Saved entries
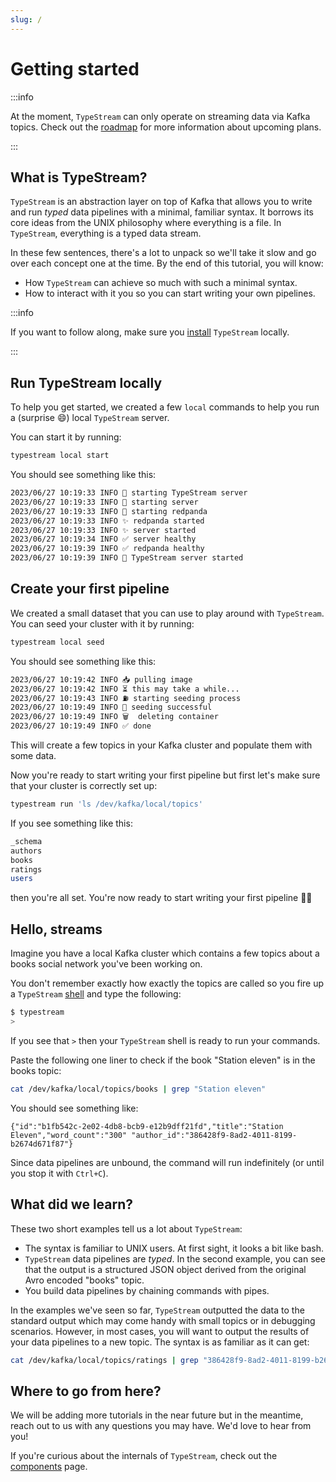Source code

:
 ```yaml
---
slug: /
---
```


# Getting started

:::info

At the moment, `TypeStream` can only operate on streaming data via Kafka topics.
Check out the [roadmap](roadmap.md) for more information about upcoming plans.

:::

## What is TypeStream?

`TypeStream` is an abstraction layer on top of Kafka that allows you to write
and run _typed_ data pipelines with a minimal, familiar syntax. It borrows its
core ideas from the UNIX philosophy where everything is a file. In `TypeStream`,
everything is a typed data stream.

In these few sentences, there's a lot to unpack so we'll take it slow and go
over each concept one at the time. By the end of this tutorial, you will know:

- How `TypeStream` can achieve so much with such a minimal syntax.
- How to interact with it you so you can start writing your own pipelines.

:::info

If you want to follow along, make sure you [install](tutorial/installation.md)
`TypeStream` locally.

:::

## Run TypeStream locally

To help you get started, we created a few `local` commands to help you run a
(surprise 😄) local `TypeStream` server.

You can start it by running:

```bash
typestream local start
```

You should see something like this:

```bash
2023/06/27 10:19:33 INFO 🚀 starting TypeStream server
2023/06/27 10:19:33 INFO 🛫 starting server
2023/06/27 10:19:33 INFO 🛫 starting redpanda
2023/06/27 10:19:33 INFO ✨ redpanda started
2023/06/27 10:19:33 INFO ✨ server started
2023/06/27 10:19:34 INFO ✅ server healthy
2023/06/27 10:19:39 INFO ✅ redpanda healthy
2023/06/27 10:19:39 INFO 🎉 TypeStream server started
```

## Create your first pipeline

We created a small dataset that you can use to play around with `TypeStream`.
You can seed your cluster with it by running:

```bash
typestream local seed
```

You should see something like this:

```bash
2023/06/27 10:19:42 INFO 📥 pulling image
2023/06/27 10:19:42 INFO ⏳ this may take a while...
2023/06/27 10:19:43 INFO ⛽ starting seeding process
2023/06/27 10:19:49 INFO 🎉 seeding successful
2023/06/27 10:19:49 INFO 🗑️  deleting container
2023/06/27 10:19:49 INFO ✅ done
```

This will create a few topics in your Kafka cluster and populate them with some
data.

Now you're ready to start writing your first pipeline but first let's make sure
that your cluster is correctly set up:

```bash
typestream run 'ls /dev/kafka/local/topics'
```

If you see something like this:

```bash
_schema
authors
books
ratings
users
```

then you're all set. You're now ready to start writing your first pipeline 🚀🚀

## Hello, streams

Imagine you have a local Kafka cluster which contains a few topics about a books
social network you've been working on.

You don't remember exactly how exactly the topics are called so you fire up a `TypeStream`
[shell](concepts/components.md#shell) and type the following:

```sh
$ typestream
>
```

If you see that `>` then your `TypeStream` shell is ready to run your commands.

Paste the following one liner to check if the book "Station eleven" is in the
books topic:

```sh
cat /dev/kafka/local/topics/books | grep "Station eleven"
```

You should see something like:

```text
{"id":"b1fb542c-2e02-4db8-bcb9-e12b9dff21fd","title":"Station Eleven","word_count":"300" "author_id":"386428f9-8ad2-4011-8199-b2674d671f87"}
```

Since data pipelines are unbound, the command will run indefinitely (or until you stop it with `Ctrl+C`).

## What did we learn?

These two short examples tell us a lot about `TypeStream`:

- The syntax is familiar to UNIX users. At first sight, it looks a bit like bash.
- `TypeStream` data pipelines are _typed_. In the second example, you can see that the
  output is a structured JSON object derived from the original Avro encoded
  "books" topic.
- You build data pipelines by chaining commands with pipes.

In the examples we've seen so far, `TypeStream` outputted the data to the
standard output which may come handy with small topics or in debugging
scenarios. However, in most cases, you will want to output the results of your
data pipelines to a new topic. The syntax is as familiar as it can get:

```sh
cat /dev/kafka/local/topics/ratings | grep "386428f9-8ad2-4011-8199-b2674d671f87"  > /dev/kafka/local/topics/mandel_ratings
```

## Where to go from here?

We will be adding more tutorials in the near future but in the meantime, reach
out to us with any questions you may have. We'd love to hear from you!

If you're curious about the internals of `TypeStream`, check out the
[components](concepts/components.md) page.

**Task statement**
State only how many lines above hold the string "more".

**Reply**
2